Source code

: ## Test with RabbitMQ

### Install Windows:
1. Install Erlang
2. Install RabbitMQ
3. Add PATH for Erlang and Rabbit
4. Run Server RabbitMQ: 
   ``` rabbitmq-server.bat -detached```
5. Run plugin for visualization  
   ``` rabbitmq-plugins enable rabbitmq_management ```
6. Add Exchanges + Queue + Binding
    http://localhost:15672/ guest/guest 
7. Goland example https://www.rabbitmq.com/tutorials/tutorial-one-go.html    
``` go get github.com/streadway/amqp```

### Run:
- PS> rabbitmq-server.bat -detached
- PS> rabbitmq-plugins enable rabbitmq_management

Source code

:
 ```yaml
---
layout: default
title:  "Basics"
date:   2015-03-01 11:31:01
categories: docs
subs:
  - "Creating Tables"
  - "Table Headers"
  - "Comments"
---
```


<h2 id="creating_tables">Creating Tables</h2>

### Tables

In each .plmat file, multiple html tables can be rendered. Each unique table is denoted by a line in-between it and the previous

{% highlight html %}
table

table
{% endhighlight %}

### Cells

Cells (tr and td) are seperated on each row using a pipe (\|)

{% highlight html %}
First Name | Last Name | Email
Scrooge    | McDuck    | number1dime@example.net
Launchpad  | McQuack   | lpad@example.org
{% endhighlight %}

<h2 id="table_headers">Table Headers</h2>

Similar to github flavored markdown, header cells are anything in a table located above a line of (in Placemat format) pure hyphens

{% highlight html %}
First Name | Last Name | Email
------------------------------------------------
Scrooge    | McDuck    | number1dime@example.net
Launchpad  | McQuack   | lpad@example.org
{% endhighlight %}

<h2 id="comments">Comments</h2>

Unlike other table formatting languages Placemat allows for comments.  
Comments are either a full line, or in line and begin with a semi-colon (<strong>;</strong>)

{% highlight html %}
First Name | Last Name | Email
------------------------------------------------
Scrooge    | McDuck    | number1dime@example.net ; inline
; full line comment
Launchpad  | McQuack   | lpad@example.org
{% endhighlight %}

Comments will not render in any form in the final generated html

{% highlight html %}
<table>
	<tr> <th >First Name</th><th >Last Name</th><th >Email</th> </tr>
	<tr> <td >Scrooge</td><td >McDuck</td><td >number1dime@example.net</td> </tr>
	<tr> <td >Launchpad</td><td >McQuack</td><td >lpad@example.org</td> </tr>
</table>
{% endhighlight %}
--*--
**About this exercise:**
Stopping at the line containing "6. Add Exchanges + Queue + Binding", please repeat exactly every line from the very start of the entries, that line included, and nothing more.

**Task solution:**
Source code

: ## Test with RabbitMQ

### Install Windows:
1. Install Erlang
2. Install RabbitMQ
3. Add PATH for Erlang and Rabbit
4. Run Server RabbitMQ: 
   ``` rabbitmq-server.bat -detached```
5. Run plugin for visualization  
   ``` rabbitmq-plugins enable rabbitmq_management ```
6. Add Exchanges + Queue + Binding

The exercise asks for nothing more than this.